On July 26, 2012, the USPTO released in the Federal Register proposed changes to the patent rules and examination guidelines for implementation of the America Invents Act’s (AIA’s) change to a “first-inventor-to-file” system. Public comments on the proposal must be submitted to the USPTO no later than October 5, 2012. The proposed rules interpret and implement Section 3 of the AIA by defining how to show that certain disclosures are not prior art, where this question may exist, refining the procedures for claims of priority and filing certified copies of foreign priority applications and requiring applicants to specify if the AIA should apply to a patent application where that is not self-evident. How the examining corps is to interpret Section 3 of the AIA is set forth in the proposed examination guidelines as a prelude to adding them to the Manual of Patent Examining Procedure (MPEP). March 16, 2013 will bring many changes to patent prosecution practice, and these proposals give insight into how applicants will interact with the USPTO under the AIA.
Prior Art
Prior art provisions of AIA 35 U.S.C §102 define the new “first-inventor-to-file” system by qualifying as “prior art” the documents or events that came into being before the “effective filing date of the claimed invention,” which is either the actual U.S. filing date or the earliest valid priority date based on a U.S., international or foreign priority application. In contrast, pre-AIA provisions defined prior art either relative to the date the invention was made or to the filing date of the U.S. patent application for the claimed invention.

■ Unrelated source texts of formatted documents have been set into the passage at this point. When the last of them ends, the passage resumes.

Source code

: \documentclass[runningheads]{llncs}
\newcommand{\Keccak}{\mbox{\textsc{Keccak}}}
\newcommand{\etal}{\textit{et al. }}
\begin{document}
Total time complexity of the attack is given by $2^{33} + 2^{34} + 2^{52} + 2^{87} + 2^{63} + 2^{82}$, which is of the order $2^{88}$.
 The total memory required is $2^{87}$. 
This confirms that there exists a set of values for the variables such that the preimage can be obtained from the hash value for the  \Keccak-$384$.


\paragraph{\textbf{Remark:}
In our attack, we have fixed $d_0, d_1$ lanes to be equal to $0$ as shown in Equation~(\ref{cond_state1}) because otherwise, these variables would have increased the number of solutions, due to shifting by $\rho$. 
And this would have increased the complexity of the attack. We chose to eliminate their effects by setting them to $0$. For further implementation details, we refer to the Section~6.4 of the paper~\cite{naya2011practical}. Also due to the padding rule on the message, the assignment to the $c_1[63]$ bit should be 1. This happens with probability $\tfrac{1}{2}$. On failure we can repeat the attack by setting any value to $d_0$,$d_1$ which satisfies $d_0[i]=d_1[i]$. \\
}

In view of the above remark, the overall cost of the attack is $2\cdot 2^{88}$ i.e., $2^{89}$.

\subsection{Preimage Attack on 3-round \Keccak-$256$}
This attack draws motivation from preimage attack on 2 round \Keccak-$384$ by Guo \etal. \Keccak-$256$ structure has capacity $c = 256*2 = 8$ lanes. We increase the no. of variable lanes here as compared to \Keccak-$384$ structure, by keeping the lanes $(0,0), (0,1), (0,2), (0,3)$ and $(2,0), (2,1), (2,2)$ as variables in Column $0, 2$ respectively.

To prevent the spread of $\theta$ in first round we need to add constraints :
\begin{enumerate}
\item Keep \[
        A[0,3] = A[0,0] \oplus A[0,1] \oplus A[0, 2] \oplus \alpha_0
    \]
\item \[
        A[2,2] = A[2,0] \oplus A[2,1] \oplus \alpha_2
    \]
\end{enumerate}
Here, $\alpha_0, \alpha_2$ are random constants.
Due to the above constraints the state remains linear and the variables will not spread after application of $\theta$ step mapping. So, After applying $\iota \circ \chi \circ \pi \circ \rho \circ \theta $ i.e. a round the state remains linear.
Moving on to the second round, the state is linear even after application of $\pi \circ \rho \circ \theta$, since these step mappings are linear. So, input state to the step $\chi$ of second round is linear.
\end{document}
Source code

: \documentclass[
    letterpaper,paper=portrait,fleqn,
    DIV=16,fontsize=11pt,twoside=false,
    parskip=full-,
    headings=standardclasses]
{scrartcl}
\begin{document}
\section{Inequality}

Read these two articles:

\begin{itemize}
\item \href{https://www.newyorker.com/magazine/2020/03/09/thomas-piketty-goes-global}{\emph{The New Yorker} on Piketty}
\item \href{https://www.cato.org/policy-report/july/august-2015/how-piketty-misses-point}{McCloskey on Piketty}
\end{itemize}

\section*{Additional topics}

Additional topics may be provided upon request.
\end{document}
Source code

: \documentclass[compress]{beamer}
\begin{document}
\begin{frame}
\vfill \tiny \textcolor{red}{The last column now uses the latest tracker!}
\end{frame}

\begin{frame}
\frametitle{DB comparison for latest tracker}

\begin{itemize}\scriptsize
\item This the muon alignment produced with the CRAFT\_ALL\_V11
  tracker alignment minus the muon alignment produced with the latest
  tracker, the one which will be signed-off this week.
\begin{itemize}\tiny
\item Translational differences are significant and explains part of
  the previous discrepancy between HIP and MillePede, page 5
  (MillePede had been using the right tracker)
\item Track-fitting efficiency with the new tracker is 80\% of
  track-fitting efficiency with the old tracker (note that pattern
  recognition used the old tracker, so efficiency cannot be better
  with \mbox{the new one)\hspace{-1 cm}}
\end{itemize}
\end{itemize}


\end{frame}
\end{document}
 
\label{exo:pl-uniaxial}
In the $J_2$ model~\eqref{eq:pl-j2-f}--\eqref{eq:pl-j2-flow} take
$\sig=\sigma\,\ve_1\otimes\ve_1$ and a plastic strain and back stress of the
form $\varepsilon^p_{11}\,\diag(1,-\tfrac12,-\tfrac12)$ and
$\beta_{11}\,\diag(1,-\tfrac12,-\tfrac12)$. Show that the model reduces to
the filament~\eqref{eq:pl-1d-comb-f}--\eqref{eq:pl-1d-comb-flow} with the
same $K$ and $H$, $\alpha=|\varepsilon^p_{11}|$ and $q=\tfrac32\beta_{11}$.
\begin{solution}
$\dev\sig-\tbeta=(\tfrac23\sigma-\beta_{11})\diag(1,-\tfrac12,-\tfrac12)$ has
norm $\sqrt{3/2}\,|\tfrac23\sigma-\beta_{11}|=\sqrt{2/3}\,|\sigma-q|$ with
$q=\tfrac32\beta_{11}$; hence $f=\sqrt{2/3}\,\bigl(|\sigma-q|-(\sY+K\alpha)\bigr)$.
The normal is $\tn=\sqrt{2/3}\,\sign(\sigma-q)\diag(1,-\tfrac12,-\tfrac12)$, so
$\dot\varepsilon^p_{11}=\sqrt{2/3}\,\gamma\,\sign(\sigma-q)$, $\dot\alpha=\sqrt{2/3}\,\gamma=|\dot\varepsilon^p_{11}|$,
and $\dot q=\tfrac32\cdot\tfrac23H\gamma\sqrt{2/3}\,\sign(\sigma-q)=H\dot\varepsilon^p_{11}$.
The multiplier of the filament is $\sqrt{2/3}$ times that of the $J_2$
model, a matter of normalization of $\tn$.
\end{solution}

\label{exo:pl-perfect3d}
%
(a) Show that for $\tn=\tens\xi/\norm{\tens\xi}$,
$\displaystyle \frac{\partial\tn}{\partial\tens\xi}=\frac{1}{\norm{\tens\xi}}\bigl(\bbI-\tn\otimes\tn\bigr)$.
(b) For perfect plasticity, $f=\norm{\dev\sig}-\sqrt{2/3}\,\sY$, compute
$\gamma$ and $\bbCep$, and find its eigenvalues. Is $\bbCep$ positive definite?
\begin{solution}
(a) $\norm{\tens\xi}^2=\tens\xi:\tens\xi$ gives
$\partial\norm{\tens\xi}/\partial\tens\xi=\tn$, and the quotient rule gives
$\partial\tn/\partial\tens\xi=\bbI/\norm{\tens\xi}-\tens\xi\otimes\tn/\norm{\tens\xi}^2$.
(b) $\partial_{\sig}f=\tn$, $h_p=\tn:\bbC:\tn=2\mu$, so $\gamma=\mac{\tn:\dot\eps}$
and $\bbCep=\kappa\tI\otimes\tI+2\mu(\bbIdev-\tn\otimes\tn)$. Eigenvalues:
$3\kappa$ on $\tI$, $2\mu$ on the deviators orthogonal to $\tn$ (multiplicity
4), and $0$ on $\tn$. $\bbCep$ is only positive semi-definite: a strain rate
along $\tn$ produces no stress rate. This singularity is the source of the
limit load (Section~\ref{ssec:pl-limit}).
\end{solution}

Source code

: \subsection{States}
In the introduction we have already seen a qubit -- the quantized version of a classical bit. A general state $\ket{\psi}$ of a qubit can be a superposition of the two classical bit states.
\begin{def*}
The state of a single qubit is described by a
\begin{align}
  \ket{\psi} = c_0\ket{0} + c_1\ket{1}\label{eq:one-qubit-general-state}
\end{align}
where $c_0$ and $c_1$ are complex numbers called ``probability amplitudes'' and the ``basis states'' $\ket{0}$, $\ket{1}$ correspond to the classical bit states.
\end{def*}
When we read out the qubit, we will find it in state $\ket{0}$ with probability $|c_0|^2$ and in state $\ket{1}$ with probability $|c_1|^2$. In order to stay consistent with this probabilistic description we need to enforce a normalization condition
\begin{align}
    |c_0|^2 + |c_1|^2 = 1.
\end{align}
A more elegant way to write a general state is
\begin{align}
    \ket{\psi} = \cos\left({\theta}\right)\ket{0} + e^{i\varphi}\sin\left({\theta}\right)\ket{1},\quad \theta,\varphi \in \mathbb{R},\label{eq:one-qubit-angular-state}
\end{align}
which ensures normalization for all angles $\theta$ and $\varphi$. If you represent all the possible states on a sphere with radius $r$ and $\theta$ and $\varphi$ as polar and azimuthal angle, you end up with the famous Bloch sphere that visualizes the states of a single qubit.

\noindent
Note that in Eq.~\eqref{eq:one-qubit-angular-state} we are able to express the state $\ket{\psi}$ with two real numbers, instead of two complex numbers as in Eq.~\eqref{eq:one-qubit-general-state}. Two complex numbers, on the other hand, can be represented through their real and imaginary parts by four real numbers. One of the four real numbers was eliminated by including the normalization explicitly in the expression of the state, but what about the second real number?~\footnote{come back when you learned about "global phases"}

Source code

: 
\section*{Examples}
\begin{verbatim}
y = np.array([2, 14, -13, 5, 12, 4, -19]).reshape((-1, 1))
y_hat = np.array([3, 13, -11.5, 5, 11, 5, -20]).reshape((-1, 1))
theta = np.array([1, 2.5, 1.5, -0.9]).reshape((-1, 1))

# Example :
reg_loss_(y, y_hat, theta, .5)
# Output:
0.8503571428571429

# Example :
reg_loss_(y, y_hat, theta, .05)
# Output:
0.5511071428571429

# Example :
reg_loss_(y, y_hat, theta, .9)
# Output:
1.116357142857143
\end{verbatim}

Furthermore, the new system makes it essential, for several reasons, to document public disclosures by the inventors of their inventions, as well as communications by the inventors of their inventions to other parties. Including statements on inventor disclosures in patent applications may simplify their examination. The patenting entity may also be called to establish by evidence the dates and the content of inventor communications in order to avoid the characterization of the inventor-derived disclosures as prior art. For research universities and other entities actively engaged in publication activities and other types of scientific communication, it is particularly important to document and regularly review past and future publications and all other types of public disclosure by inventors as well as non-inventors (e.g., lab personnel, students, public relations officers), including discussions at scientific meetings, pertaining to the claimed inventions.
Systematic attention to monitoring and documentation of inventor communications may help to avoid loss of the potential patent rights due to prior art stemming from the disclosures of the subject matter that a patenting entity is attempting to protect. Another practical advantage of monitoring and documenting the communications pertaining to the invention is that the activities falling into the new category “otherwise available to the public” should be disclosed to the USPTO in information disclosure statements to fulfill the duty of the disclosure requirement, which will remain in force after the AIA takes effect. Joint research agreements should be drafted to ensure that their scope covers the desired inventing activities, and appropriate care should be taken to include the required information in patent applications.